The first fungal meningitis case was reported in September in Tennessee. During the fifth week of the outbreak, there were reports of localized spinal and paraspinal infections, including epidural abscesses, phlegmon, arachnoiditis, discitis and vertebral osteomyelitis. The outbreak has resulted in 741 reported cases of fungal meningitis and other fungal infections and 55 deaths in 20 states.

The outbreak was linked to contamination of vials of methylprednisolone acetate produced by the New England Compounding Center in Framingham, Mass. The first patient had a laboratory-confirmed Aspergillus fumigatus infection, but the most common fungus found was Exserohilum rostratum.

According to the report, there are several reasons why Michigan had such a high number of spinal and paraspinal infection, despite receiving only 13% of the potentially contaminated vials. Early experience with these infections prompted clinicians in some locations to offer spinal MRIs to patients who had received injections, but had no symptoms of infection. This may have led to increased case finding.

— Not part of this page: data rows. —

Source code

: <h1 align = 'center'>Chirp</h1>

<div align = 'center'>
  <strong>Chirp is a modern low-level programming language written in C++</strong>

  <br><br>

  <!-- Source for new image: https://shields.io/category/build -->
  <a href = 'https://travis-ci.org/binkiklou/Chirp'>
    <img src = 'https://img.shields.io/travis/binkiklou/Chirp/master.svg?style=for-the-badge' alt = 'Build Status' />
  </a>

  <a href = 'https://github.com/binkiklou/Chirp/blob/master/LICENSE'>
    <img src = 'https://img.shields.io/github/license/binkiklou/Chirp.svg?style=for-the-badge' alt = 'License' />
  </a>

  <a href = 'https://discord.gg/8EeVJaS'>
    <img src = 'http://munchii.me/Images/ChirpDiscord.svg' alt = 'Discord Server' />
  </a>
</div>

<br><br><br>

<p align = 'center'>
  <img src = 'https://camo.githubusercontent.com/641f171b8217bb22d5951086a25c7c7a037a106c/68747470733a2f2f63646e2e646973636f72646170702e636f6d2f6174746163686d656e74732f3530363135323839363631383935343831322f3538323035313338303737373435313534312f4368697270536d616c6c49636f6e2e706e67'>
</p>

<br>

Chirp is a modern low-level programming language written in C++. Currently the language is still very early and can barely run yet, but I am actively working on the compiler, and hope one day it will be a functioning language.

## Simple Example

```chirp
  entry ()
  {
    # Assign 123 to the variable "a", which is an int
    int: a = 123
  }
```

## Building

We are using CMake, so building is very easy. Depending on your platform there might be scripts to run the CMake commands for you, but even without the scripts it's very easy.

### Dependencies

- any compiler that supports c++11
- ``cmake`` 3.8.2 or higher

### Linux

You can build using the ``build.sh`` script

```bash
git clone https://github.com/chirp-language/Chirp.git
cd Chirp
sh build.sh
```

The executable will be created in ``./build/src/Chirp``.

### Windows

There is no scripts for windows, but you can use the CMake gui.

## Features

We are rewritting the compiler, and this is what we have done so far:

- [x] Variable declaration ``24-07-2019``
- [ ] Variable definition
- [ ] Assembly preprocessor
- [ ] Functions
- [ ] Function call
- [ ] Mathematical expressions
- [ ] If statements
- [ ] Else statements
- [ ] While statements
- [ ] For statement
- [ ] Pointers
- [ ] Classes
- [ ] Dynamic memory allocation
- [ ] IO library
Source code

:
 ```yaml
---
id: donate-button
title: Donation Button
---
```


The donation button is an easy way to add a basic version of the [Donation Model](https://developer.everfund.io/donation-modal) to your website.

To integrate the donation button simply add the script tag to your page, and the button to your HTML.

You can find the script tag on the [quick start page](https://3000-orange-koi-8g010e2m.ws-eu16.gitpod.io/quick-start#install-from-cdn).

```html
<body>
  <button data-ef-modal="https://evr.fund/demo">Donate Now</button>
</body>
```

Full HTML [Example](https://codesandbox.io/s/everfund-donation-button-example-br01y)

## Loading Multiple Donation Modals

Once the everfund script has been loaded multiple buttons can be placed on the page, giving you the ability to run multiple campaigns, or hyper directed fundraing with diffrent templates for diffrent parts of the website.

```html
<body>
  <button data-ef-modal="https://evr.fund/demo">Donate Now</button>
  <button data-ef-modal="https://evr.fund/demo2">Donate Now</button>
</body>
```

Another possible explanation is that the vials shipped to Michigan had higher levels or contamination, or the fact that a pain specialist in Michigan received the largest shipment of 5 mL vials to any single state.

“This outbreak has presented multiple challenges, including unknown incubation periods, a broader spectrum of clinical presentations than initially anticipated, latent disease and a wide range in the number of days from the last contaminated injection to the first positive MRI finding,” the researchers wrote. “Expanded MRI screening efforts might lead to additional diagnoses and improve case ascertainment, but such efforts should be considered along with the unknown balance of risks and benefits in treating patients on the basis of MRI findings alone.”

Disclosure: The researchers report no relevant financial disclosures.